HIV is traced back to Kinshasa, the democratic republic of Congo in the 1920s they say it was crossed from chimpanzees to humans. We have no idea how many people had the virus until the 1980s. It was documented that 100,000 to 300,000 people had already been affected been infected. In 1983 doctors from Pasteur institute of France discovered that Lymphadenopathy-Associated Virus could be the cause of aids. Shortly after the first reports of AIDS in children was documented. They found it could be passed via casual contact but later this turned out to be false. Shortly after they found that the children were getting It from their mothers at birth. In 1984 the CDC published their first set of recommended precautions for healthcare workers and allied health professionals to prevent ‘AIDS transmission’. The CDC said to prevent aids don’t share needles with anyone and do not have unprotected sex. By the end of 1984 7,700 cases of aids was made and 3,665 deaths occurred. By 2000 HIV was the leading cause of death in America.

Epidemiology

HIV originated in Africa and so it has the most amount of people infected followed by Asia. There are currently 37.9 million people infected in the world. 25 million of those people live in Africa. There are 1.7 million new people infected this year. Since HIV has been documented 770,000 people has passed away due to the effects of HIV. The disease can be spread in multiples of ways unprotected sex sharing needles and getting in contact with bodily fluids.

Pathology

HIV attacks the body’s immune system by destroying lymphocytes. These are specialized white blood cells that perform many immune functions, such as fighting pathogens. Helper T cells stimulate B cells to produce antibodies, which help destroy pathogens that enter the body. When HIV enters certain cells, it reproduces itself and destroys the cell. As more cells are destroyed, the immune system becomes weaker. Then the body can catch disease easily because it cannot fight them off.

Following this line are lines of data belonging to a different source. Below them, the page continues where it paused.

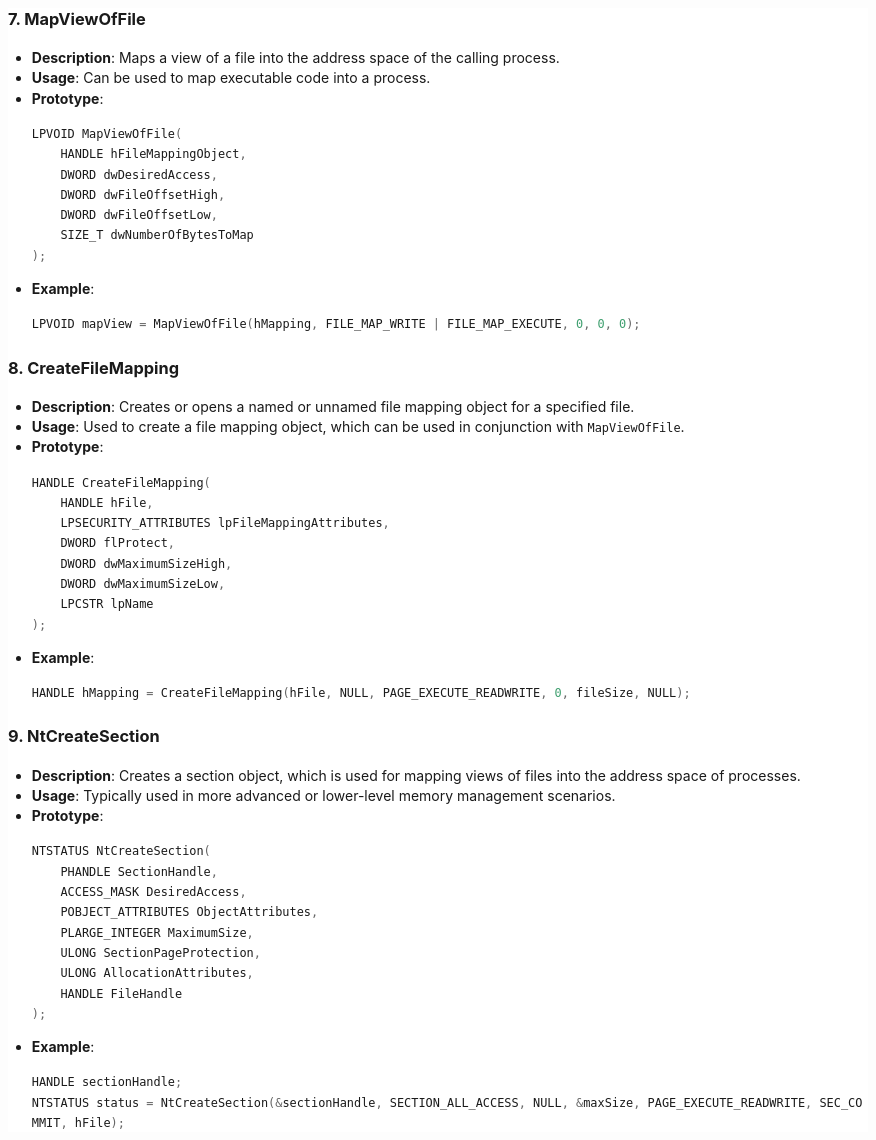 
### 7. **MapViewOfFile**
   - **Description**: Maps a view of a file into the address space of the calling process.
   - **Usage**: Can be used to map executable code into a process.
   - **Prototype**:
     ```c
     LPVOID MapViewOfFile(
         HANDLE hFileMappingObject,
         DWORD dwDesiredAccess,
         DWORD dwFileOffsetHigh,
         DWORD dwFileOffsetLow,
         SIZE_T dwNumberOfBytesToMap
     );
     ```
   - **Example**:
     ```c
     LPVOID mapView = MapViewOfFile(hMapping, FILE_MAP_WRITE | FILE_MAP_EXECUTE, 0, 0, 0);
     ```

### 8. **CreateFileMapping**
   - **Description**: Creates or opens a named or unnamed file mapping object for a specified file.
   - **Usage**: Used to create a file mapping object, which can be used in conjunction with `MapViewOfFile`.
   - **Prototype**:
     ```c
     HANDLE CreateFileMapping(
         HANDLE hFile,
         LPSECURITY_ATTRIBUTES lpFileMappingAttributes,
         DWORD flProtect,
         DWORD dwMaximumSizeHigh,
         DWORD dwMaximumSizeLow,
         LPCSTR lpName
     );
     ```
   - **Example**:
     ```c
     HANDLE hMapping = CreateFileMapping(hFile, NULL, PAGE_EXECUTE_READWRITE, 0, fileSize, NULL);
     ```

### 9. **NtCreateSection**
   - **Description**: Creates a section object, which is used for mapping views of files into the address space of processes.
   - **Usage**: Typically used in more advanced or lower-level memory management scenarios.
   - **Prototype**:
     ```c
     NTSTATUS NtCreateSection(
         PHANDLE SectionHandle,
         ACCESS_MASK DesiredAccess,
         POBJECT_ATTRIBUTES ObjectAttributes,
         PLARGE_INTEGER MaximumSize,
         ULONG SectionPageProtection,
         ULONG AllocationAttributes,
         HANDLE FileHandle
     );
     ```
   - **Example**:
     ```c
     HANDLE sectionHandle;
     NTSTATUS status = NtCreateSection(&sectionHandle, SECTION_ALL_ACCESS, NULL, &maxSize, PAGE_EXECUTE_READWRITE, SEC_COMMIT, hFile);
     ```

There are three phases of HIV. The first is the infection phase it starts two to four weeks of infection. You would become sick with flu-like symptoms. Like headaches fever vomiting and more. At the stages the HIV levels in your blood are very high. The next phase is called clinical latency stage. In this phase the HIV is reproducing, but the person may not feel ill. This phase can last for decades if treated. The final phase is called Aids. It’s when the helper T cells drop below 200 and the AIDS-opportunistic infections are present.

Response and Treatment

Our immune system fights the pathogen with CD4 and White blood cells, but the HIV virus easily defeats the cells and conquers are immune system. There is no cure for HIV, but people can suppress it by doing antiretroviral therapy. Which basically means taking a bunch of different drugs to help combat the virus. You can totally avoid this disease by doing 3 things. Abstain from sex, do not use anyone’s needles and do not touch anyone else’s blood.

To combat the issue of aids the people who made condoms started to advertise on tv saying they will prevent HIV. The education system started putting HIV in textbooks so kids will learn about it. Doctors started running tests and logging data and projecting how many people has died and is infected by AIDS. A policy to help limit Aids is to not sell any medicine to newly infected people so people will be more cautious. We would have to sacrifice the money that America gets from selling the medicine. Another policy would be that everyone must get a yearly test to see who has HIV. Everyone would have to get a yearly checkup would be the only sacrifice.